Since Minghella’s last three films have each earned a large number of Oscar nominations, it is not surprising that many top actors would take the opportunity to work with him. With this film, he has once again accumulated an impressive cast but considering the thinness of the material, I can only presume that they all signed on before actually reading a script. In his third collaboration with the director (after “The Talented Mr Ripley” and “Cold Mountain”), Jude Law is as much bad as he is completely miscast–he is never believable for a second as an angsty yuppie, a compulsive do-gooder or even as an architect. Juliette Binoche is a little better as Amira but she is stuck playing a character so laden down with oppressive symbolism that she fairly sags under the weight. As for Robin Wright Penn, her character is so painfully ill-defined and superfluous to the proceedings that you wonder why Minghella even bothered to hire her in the first place.

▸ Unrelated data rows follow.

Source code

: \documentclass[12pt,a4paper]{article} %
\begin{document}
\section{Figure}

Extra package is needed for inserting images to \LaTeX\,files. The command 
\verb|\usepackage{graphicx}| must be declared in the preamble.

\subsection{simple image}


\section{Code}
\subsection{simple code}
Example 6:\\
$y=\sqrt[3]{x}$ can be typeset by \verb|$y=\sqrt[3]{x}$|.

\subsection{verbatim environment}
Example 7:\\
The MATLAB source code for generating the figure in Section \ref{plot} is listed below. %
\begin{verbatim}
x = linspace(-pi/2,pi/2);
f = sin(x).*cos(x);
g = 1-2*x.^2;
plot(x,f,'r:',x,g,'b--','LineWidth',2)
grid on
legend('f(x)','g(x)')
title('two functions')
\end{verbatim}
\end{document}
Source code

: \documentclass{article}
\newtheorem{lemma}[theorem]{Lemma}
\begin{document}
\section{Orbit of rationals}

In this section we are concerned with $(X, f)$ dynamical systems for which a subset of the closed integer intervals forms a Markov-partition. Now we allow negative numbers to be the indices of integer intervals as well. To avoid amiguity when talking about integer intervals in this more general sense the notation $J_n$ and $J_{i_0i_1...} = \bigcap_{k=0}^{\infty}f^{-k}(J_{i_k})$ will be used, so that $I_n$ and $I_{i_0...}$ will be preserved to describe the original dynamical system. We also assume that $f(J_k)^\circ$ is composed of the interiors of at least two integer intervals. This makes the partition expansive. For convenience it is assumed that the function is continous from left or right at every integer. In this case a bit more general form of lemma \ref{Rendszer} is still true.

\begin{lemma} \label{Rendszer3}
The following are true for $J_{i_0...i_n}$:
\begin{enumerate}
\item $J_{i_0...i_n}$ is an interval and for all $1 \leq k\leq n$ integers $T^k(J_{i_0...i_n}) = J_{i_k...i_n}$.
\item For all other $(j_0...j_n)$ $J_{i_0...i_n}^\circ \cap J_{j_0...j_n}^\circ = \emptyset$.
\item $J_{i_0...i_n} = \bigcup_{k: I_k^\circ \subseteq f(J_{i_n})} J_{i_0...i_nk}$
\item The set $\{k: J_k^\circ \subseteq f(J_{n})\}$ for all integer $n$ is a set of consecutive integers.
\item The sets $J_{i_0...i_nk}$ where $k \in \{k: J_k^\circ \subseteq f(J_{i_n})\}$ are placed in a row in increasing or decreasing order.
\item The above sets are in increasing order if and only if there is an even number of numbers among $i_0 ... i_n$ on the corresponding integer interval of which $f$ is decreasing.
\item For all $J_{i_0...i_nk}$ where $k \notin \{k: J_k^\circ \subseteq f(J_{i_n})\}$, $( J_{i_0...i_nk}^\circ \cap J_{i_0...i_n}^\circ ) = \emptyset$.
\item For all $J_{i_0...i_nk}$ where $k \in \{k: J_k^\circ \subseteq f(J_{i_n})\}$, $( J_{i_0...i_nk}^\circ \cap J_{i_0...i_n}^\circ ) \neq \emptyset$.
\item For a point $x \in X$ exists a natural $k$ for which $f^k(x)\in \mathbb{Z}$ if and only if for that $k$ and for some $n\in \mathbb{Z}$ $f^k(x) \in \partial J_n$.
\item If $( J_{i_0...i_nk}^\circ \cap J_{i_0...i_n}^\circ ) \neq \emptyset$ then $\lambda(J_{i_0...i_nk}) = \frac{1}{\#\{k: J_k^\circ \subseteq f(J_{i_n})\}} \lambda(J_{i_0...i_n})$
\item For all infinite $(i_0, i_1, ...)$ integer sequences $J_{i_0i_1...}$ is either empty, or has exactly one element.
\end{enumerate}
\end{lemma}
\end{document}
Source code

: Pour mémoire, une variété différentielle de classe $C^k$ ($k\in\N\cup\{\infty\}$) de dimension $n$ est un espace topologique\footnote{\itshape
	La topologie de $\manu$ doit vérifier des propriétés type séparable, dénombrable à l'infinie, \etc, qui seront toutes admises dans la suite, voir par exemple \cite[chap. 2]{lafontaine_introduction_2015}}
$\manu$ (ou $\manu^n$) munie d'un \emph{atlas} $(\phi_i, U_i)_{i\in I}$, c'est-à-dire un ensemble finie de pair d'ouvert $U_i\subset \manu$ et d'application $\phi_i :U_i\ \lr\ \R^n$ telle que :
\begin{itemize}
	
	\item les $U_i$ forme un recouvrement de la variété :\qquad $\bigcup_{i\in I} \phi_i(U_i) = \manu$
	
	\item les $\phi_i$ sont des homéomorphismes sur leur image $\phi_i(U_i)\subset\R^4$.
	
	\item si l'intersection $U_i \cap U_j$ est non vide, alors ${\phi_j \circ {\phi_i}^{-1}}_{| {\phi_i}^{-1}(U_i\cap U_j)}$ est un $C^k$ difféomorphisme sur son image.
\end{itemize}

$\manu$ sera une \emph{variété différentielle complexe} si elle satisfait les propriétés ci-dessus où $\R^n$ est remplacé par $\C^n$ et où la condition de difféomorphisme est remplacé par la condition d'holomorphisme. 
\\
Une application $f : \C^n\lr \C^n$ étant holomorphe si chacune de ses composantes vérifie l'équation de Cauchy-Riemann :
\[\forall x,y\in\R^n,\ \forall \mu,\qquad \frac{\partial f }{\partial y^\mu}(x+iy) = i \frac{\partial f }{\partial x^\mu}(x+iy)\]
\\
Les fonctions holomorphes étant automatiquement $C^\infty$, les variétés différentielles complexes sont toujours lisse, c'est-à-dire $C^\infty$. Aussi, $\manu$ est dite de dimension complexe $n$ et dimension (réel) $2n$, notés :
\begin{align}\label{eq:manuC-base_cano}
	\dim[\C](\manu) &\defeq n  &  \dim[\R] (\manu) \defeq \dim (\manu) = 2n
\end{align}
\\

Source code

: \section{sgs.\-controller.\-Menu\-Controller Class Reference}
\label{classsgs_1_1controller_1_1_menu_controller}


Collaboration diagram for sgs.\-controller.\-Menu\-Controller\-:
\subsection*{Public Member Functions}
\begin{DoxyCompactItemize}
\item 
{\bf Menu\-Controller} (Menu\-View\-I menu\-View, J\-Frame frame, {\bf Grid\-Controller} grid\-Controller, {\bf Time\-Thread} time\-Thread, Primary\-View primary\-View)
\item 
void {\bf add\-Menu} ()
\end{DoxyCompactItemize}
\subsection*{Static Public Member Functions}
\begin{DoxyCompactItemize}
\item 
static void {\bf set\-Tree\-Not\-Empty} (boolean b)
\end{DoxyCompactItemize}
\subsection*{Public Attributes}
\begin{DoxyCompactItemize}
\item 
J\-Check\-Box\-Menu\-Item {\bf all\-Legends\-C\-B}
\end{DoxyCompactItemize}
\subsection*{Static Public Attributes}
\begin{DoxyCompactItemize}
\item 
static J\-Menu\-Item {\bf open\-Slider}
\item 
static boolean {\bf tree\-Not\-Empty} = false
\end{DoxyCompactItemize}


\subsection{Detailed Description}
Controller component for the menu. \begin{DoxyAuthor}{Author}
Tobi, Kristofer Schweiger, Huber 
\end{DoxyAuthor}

The only cast member who comes out “Breaking and Entering” smelling like a rose is Vera Farmiga as the plucky prostitute–the character is just as bewildering and unbelievable as the others but Farmiga invests her with just the right amount of wit and energy to transform a walking cliche into a living, breathing thing. Alas, just when you think that something interesting might be about to happen, Minghella nips that in the bud by eliminating the character from the second half altogether. Casting her was the smartest thing that Minghella did in connection with this film and then letting her get away like that was easily the dumbest.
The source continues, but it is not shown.